Publié le par kasimir, dit pinson déplumé

 

 

 

Nous allons entrer aujourdh'ui dans cette vaste zone sauvage

qui constitue la  bordure sud de l'étang de Thau

et semble abandonnée au soleil et au vent.

 

C'est le domaine de prédilection d'une faune ailée riche

mais bien difficile à approcher,

et donc à photographier !

 

 


 

Salins-1-2012-septembre-.JPG

 

 

 

Dès qu'ils ont détecté notre approche

 les oiseaux s'enfuient.

Ici ce sont des aigrettes,

lesquelles prenaient tranquillement leur bain avant notre arrivée.

 

 

 

Salins-2-2012-septembre--.JPG

 

 

Une retardataire s'éloigne,

pour rejoindre ses compagnes.


D'autres espèces sont présentes :

hérons cendrés, huitriers-pies, flamants roses,

canards de plusieurs espèces (tadornes de Belon, et autres),

échasses blanches, gravelots, avocettes....

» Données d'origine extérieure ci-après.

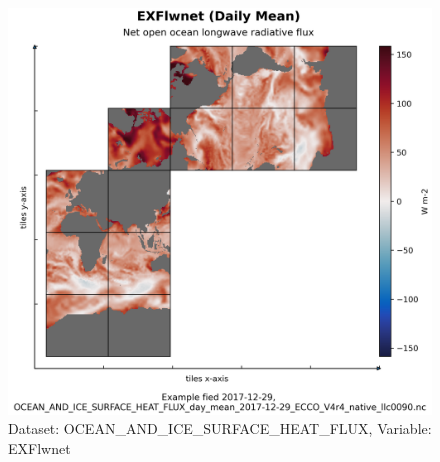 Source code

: \begin{figure}[H]
\centering
\includegraphics[scale=0.55]{../images/plots/native_plots/Ocean_and_Sea-Ice_Surface_Heat_Fluxes/EXFlwnet.png}
\caption{Dataset: OCEAN\_AND\_ICE\_SURFACE\_HEAT\_FLUX, Variable: EXFlwnet}
\label{tab:table-OCEAN_AND_ICE_SURFACE_HEAT_FLUX_EXFlwnet-Plot}
\end{figure}
\pagebreak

Je n'ai ni le matériel ni les connaissances nécessaires

pour en parler,  ou  vous les présenter,

mais le seul fait de les apercevoir procure une émotion :

ce pays est habité par la vie

et de bien des façons.

 

 


 

En progressant vers le nord, on rejoint l'étang.


De petits ports de fortune, installés ici et là,

 sont  utilisés par des pêcheurs ou des chasseurs. 


 


 Salins-de-V-2012-12mai.JPG

 

 

 

Pas de marée en Méditerranée

(ou plus précisément une si faible qu'elle n'est pas repérable)

Pourtant le niveau de l'eau varie. 

C'est évident par exemple ici.

 

 

 

       Salins-de-V--2012_mai.JPG

 

 

     

 

La cause en est le régime des vents.


Viennent-ils du Nord ? (Mistral)

S'ils sont assez forts, et durent plusieurs jours,

 ils vont repousser vers le large les eaux de la Méditerranée,

et le niveau dans l'étang va baisser,  

découvrant ici une zone sableuse encombrée d'algues.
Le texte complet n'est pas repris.